= Mottley =

Mottley is a surname of English origin strongly associated with Ireland. Its roots are obscure, with some French attributes to the Norman Conquest of 1066, others to place names in England. Mottley is very frequently spelled as Motley and the two spellings are often incorrectly used interchangeably, causing some confusion. In general, Mottley tends to be Catholic, while Motley tends to be Protestant and more related to England. However, Mottley is listed in the Irish Catholic convert rolls of the mid 1700s which required Catholics in Ireland to adhere to English rule. Mottley apparently arrived in Ireland from England during Oliver Cromwell's 1649 Irish conquests and concentrated in Counties Carlow, Laois, Wicklow. In the 1916 Irish Easter uprising, private W. Mottley was wounded in battle. Mottley can also be encountered in Barbados and Virginia. A large portion of the New World Mottleys, especially Motleys, are of mixed African descent. In 1913, a 59 acre sugar plantation in Barbados, "Cleveland", St Thomas Parish, ownership was listed as Mottley.

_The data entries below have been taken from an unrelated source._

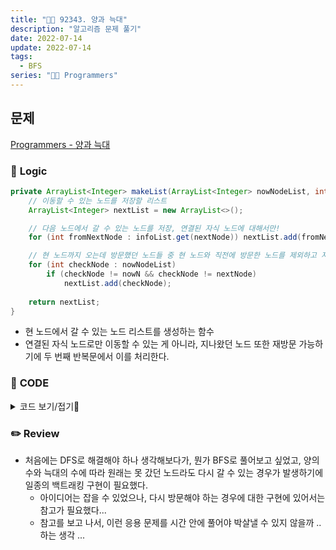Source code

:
 ```yaml
---
title: "👩‍💻 92343. 양과 늑대"
description: "알고리즘 문제 풀기"
date: 2022-07-14
update: 2022-07-14
tags:
  - BFS
series: "👩‍💻 Programmers"
---
```


## 문제
[Programmers - 양과 늑대](https://programmers.co.kr/learn/courses/30/lessons/92343)

### 📍 **Logic**

```java
private ArrayList<Integer> makeList(ArrayList<Integer> nowNodeList, int nowN, int nextNode) {
    // 이동할 수 있는 노드를 저장할 리스트
    ArrayList<Integer> nextList = new ArrayList<>();

    // 다음 노드에서 갈 수 있는 노드를 저장, 연결된 자식 노드에 대해서만!
    for (int fromNextNode : infoList.get(nextNode)) nextList.add(fromNextNode);

    // 현 노드까지 오는데 방문했던 노드들 중 현 노드와 직전에 방문한 노드를 제외하고 저장, DFS로 따지면 백트래킹하는 느낌..
    for (int checkNode : nowNodeList) 
        if (checkNode != nowN && checkNode != nextNode)
            nextList.add(checkNode);
    
    return nextList;
}
```

- 현 노드에서 갈 수 있는 노드 리스트를 생성하는 함수
- 연결된 자식 노드로만 이동할 수 있는 게 아니라, 지나왔던 노드 또한 재방문 가능하기에 두 번째 반복문에서 이를 처리한다.
 
### 📄 **CODE**

<details>
  <summary>코드 보기/접기💫</summary>
    <div markdown="1">

	import java.util.*;

    class Node {
        int num;
        int sheepCount;
        int wolfCount;
        // 갈 수 있는 노드를 저장하는 리스트!
        ArrayList<Integer> list;
        
        public Node(int num, int sheepCount, int wolfCount, ArrayList<Integer> list) {
            this.num = num;
            this.sheepCount = sheepCount;
            this.wolfCount = wolfCount;
            this.list = list;
        }
    }

    class Solution {
        static ArrayList<ArrayList<Integer>> infoList;
        static int[] info;
        
        public int solution(int[] info, int[][] edges) {
            init(info.length, edges);
            this.info = info;
            
            return bfs();
        }
        
        private void init(int length, int[][] edges) {
            infoList = new ArrayList<>();
            
            for (int i = 0; i < length; i++)
                infoList.add(new ArrayList<>());
            
            for (int[] edge : edges) {
                int n1 = edge[0];
                int n2 = edge[1];
                
                infoList.get(n1).add(n2);
            }
        }
        
        private int bfs() {
            Queue<Node> queue = new LinkedList<>();
            queue.add(new Node(0, 1, 0, infoList.get(0)));
            int max = 0;
            
            while(!queue.isEmpty()) {
                Node now = queue.poll();
                int nowN = now.num;
                int sheepCount = now.sheepCount;
                int wolfCount = now.wolfCount;
                ArrayList<Integer> nowNodeList = now.list;
                
                if (max < sheepCount)
                    max = sheepCount;
                
                // 현 노드에서 갈 수 있는 노드에 대해 확인
                // nowN = 0, nextNode = {1, 8}, fromNextNode = {{2, 4}, {7, 9}}
                for (int nextNode : nowNodeList) {
                    // 양이거나, 늑대의 수가 양의 수보다 적은 경우
                    if (info[nextNode] == 0)
                        queue.add(new Node(nextNode, sheepCount + 1, wolfCount, makeList(nowNodeList, nowN, nextNode)));
                    else
                        if (wolfCount + 1 < sheepCount)
                            queue.add(new Node(nextNode, sheepCount, wolfCount + 1, makeList(nowNodeList, nowN, nextNode)));
                }
            }
            
            return max;
        }
        
        private ArrayList<Integer> makeList(ArrayList<Integer> nowNodeList, int nowN, int nextNode) {
            // 이동할 수 있는 노드를 저장할 리스트
            ArrayList<Integer> nextList = new ArrayList<>();

            // 다음 노드에서 갈 수 있는 노드를 저장, 연결된 자식 노드에 대해서만!
            for (int fromNextNode : infoList.get(nextNode)) nextList.add(fromNextNode);

            // 현 노드까지 오는데 방문했던 노드들 중 현 노드와 직전에 방문한 노드를 제외하고 저장, DFS로 따지면 백트래킹하는 느낌..
            for (int checkNode : nowNodeList) 
                if (checkNode != nowN && checkNode != nextNode)
                    nextList.add(checkNode);
            
            return nextList;
        }
    }
  	</div>
</details>

### ✏️ **Review**
- 처음에는 DFS로 해결해야 하나 생각해보다가, 뭔가 BFS로 풀어보고 싶었고, 양의 수와 늑대의 수에 따라 원래는 못 갔던 노드라도 다시 갈 수 있는 경우가 발생하기에 일종의 백트래킹 구현이 필요했다.
  - 아이디어는 잡을 수 있었으나, 다시 방문해야 하는 경우에 대한 구현에 있어서는 참고가 필요했다...
  - 참고를 보고 나서, 이런 응용 문제를 시간 안에 풀어야 박살낼 수 있지 않을까 .. 하는 생각 ...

Mottley can also be seen as Motlawe, Motlow, and Motleigh. Mottley may refer to the following:

- J. Donald Mottley, American politician and lawyer. Elected to Ohio House of Representatives.
- Donna Scott-Mottley,( ? ), Jamaican attorney, politician, and elected to the Senate of Jamaica.
- David Mottley, English classical music record producer. Seven Grammy Award nominations.
- Ernest Deighton Mottley (1907–1973), Barbadian politician, leader of the Barbados National Party, and first mayor of Bridgetown
- Eva Mottley (1953–1985), British actress, born in Barbados.
- John Mottley (1692–1750), English writer and historian. Son of Colonel Thomas Mottley, killed at Battle of Turin, 1706. Authored biographies of Russian Tsars Peter the Great and Catharine the Great.
- Junius William Mottley (1812–1836), signer of the Texas Declaration of Independence from Mexico, 1836; physician. "Motley" County, Texas (note misspelling) named after him).
- Leila Mottley (2002- ) Author, writer, New York Times bestseller.
- Mary Mottley de Tocqueville (1799–1864). Wife of French political philosopher, Alexis de Tocqueville. Mary Mottley, Portsmouth, England married de Tocqueville in 1835.
- Mia Amor Mottley (1965– ), Prime Minister of Barbados, London School of Economics graduate.
- Wendell Mottley (1941–), Trinidad & Tobago economist, politician, government official, athlete and Credit Suisse investment banker. Yale and Cambridge graduate. Represented Trinidad and Tobago at the 1964 Tokyo Olympics.
- Louisville & Nashville Railroad Co. v. Mottley. 1908 US Supreme Court case and source of the well pleaded complaint rule.